Quien esto escribe es fan de Tolkien y fan de la versión fílmica de El Señor de los Anillos. También admira mucha de la obra de Peter Jackson. Quien esto escribe, además, no considera que la fidelidad a un texto sea un valor fílmico. Dicho esto, el gravísimo problema de El Hobbit -mucho más notable en esta segunda parte que en la primera- es que padece de inflación. Compárese: El Señor... es una novela de 1.500 páginas condensada a diez horas fílmicas. El Hobbit es una novela de 400 estirada a diez horas fílmicas. En el proceso, se nota mucho lo superfluo, el relleno. En esta segunda parte hay notables secuencias de acciòn que podrían recortarse del film y servirían como perfectos cartoons de aventuras. Y hay una cantidad gigantesca, desproporcionada, de diálogo cursi, de palabras rimbombantes que no quieren decir nada, de subtramas imposibles. Al mismo tiempo, Jackson apela incluso al material que Tolkien no publicó en vida. Pero esto es un defecto del autor: a estas alturas, es un niño que quiere el álbum de figuritas completo, cuya única ambición es darle movimiento a una serie de libros adorados.

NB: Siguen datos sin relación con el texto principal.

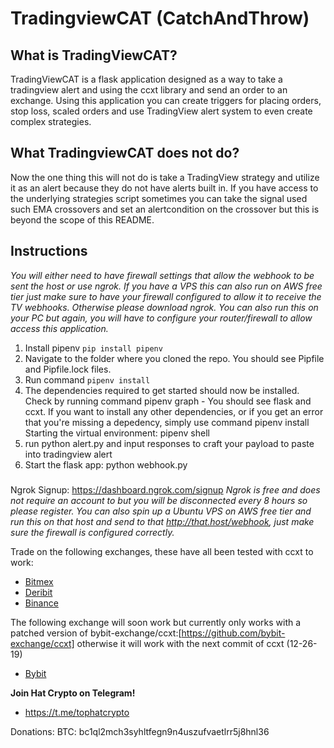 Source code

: # TradingviewCAT (CatchAndThrow)

## What is TradingViewCAT?
TradingViewCAT is a flask application designed as a way to take a tradingview alert and using the ccxt library and send an order to an exchange.
Using this application you can create triggers for placing orders, stop loss, scaled orders and use TradingView alert system 
to even create complex strategies.





## What TradingviewCAT does not do?
Now the one thing this will not do is take a TradingView strategy and utilize it as an alert because they do not have alerts built in.
If you have access to the underlying strategies script sometimes you can take the signal used such EMA crossovers and set an alertcondition on the crossover but this is beyond the scope of this README.


## Instructions
_You will either need to have firewall settings that allow the webhook to be sent the host or use ngrok. If you have a VPS this can also run on AWS free tier just make sure to have your firewall configured to allow it to receive the TV webhooks. Otherwise please download ngrok. You can also run this on your PC but again, you will have to configure your router/firewall to allow access this application._



1. Install pipenv `pip install pipenv`
2. Navigate to the folder where you cloned the repo. You should see Pipfile and Pipfile.lock files.
3. Run command `pipenv install`
4. The dependencies required to get started should now be installed. Check by running command pipenv graph - You should see flask and ccxt.
    If you want to install any other dependencies, or if you get an error that you're missing a depedency, simply use command pipenv install <dependency>
    Starting the virtual environment: pipenv shell
5. run python alert.py and input responses to craft your payload to paste into tradingview alert
6. Start the flask app: python webhook.py

###
Ngrok Signup: https://dashboard.ngrok.com/signup 
_Ngrok is free and does not require an account to but you will be disconnected every 8 hours so please register._
_You can also spin up a Ubuntu VPS on AWS free tier and run this on that host and send to that http://that.host/webhook, just make sure the firewall is configured correctly._

Trade on the following exchanges, these have all been tested with ccxt to work:
* [Bitmex](https://www.bitmex.com/register/A1VCT6)
* [Deribit](https://www.deribit.com/reg-5839.2819)
* [Binance](https://www.binance.com/en/register?ref=36529978)

The following exchange will soon work but currently only works with a patched version of bybit-exchange/ccxt:[https://github.com/bybit-exchange/ccxt] otherwise it will work with the next commit of ccxt (12-26-19)
* [Bybit](https://www.bybit.com/app/register?ref=DQJx6)

__Join Hat Crypto on Telegram!__ 
+ https://t.me/tophatcrypto

Donations:
BTC: bc1ql2mch3syhltfegn9n4uszufvaetlrr5j8hnl36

Desgraciadamente, falla en lo principal: contagiarnos al menos la razón por ese amor a Tolkien, o al menos su pasión por la lectura fantástica y el cine. Hay buenos actores (Martin Freeman quizás es el único que entiende el juego) y lo que le hicieron a Orlando Bloom es infame.

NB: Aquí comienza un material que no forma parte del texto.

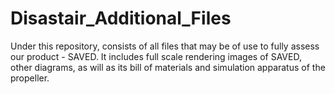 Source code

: # Disastair_Additional_Files

Under this repository, consists of all files that may be of use to fully assess our product - SAVED. It includes full scale rendering images of SAVED, other diagrams, as will as its bill of materials and simulation apparatus of the propeller.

Un joven, un invento, dos empresarios bastante inescrupulosos y una especie de combate sordo (bueno, no tanto: si no, no habría película) entre estos personajes por una potencial fortuna. El director Robert Luketic (el de la siempre genial, siempre subvalorada Legalmente rubia) firma un thriller efectivo y muestra que es un gran director de actores con dos tipos difíciles como Harrison Ford y Gary Oldman. Sí, claro que vale la pena verla, cómo no, especialmente por la tensión que crean estos monstruos en cada escena.